* RECORDS:
--------------------------------------------------

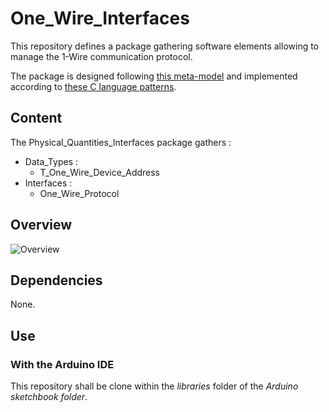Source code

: # One_Wire_Interfaces

This repository defines a package gathering software elements allowing to manage the 1-Wire
communication protocol.

The package is designed following
[this meta-model](https://github.com/HomeMadeBots/Embedded_Software_Meta_Model) and implemented
according to [these C language
patterns](https://github.com/HomeMadeBots/C-language-patterns-for-Embedded-Software-Meta-Model).

## Content

The Physical_Quantities_Interfaces package gathers :
* Data_Types :
  * T_One_Wire_Device_Address
* Interfaces :
  * One_Wire_Protocol
  
## Overview

![Overview](http://www.plantuml.com/plantuml/proxy?cache=no&src=https://raw.github.com/HomeMadeBots/One_Wire_Interfaces/master/doc/Overview.puml)

## Dependencies

None.

## Use

### With the Arduino IDE

This repository shall be clone within the _libraries_ folder of the _Arduino sketchbook folder_.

--------------------------------------------------

Please transcribe the listing above verbatim and exclude every picture.

* EXPECTED ANSWER:
Source code

: # One_Wire_Interfaces

This repository defines a package gathering software elements allowing to manage the 1-Wire
communication protocol.

The package is designed following
[this meta-model](https://github.com/HomeMadeBots/Embedded_Software_Meta_Model) and implemented
according to [these C language
patterns](https://github.com/HomeMadeBots/C-language-patterns-for-Embedded-Software-Meta-Model).

## Content

The Physical_Quantities_Interfaces package gathers :
* Data_Types :
  * T_One_Wire_Device_Address
* Interfaces :
  * One_Wire_Protocol
  
## Overview

![Overview](http://www.plantuml.com/plantuml/proxy?cache=no&src=https://raw.github.com/HomeMadeBots/One_Wire_Interfaces/master/doc/Overview.puml)

## Dependencies

None.

## Use

### With the Arduino IDE

This repository shall be clone within the _libraries_ folder of the _Arduino sketchbook folder_.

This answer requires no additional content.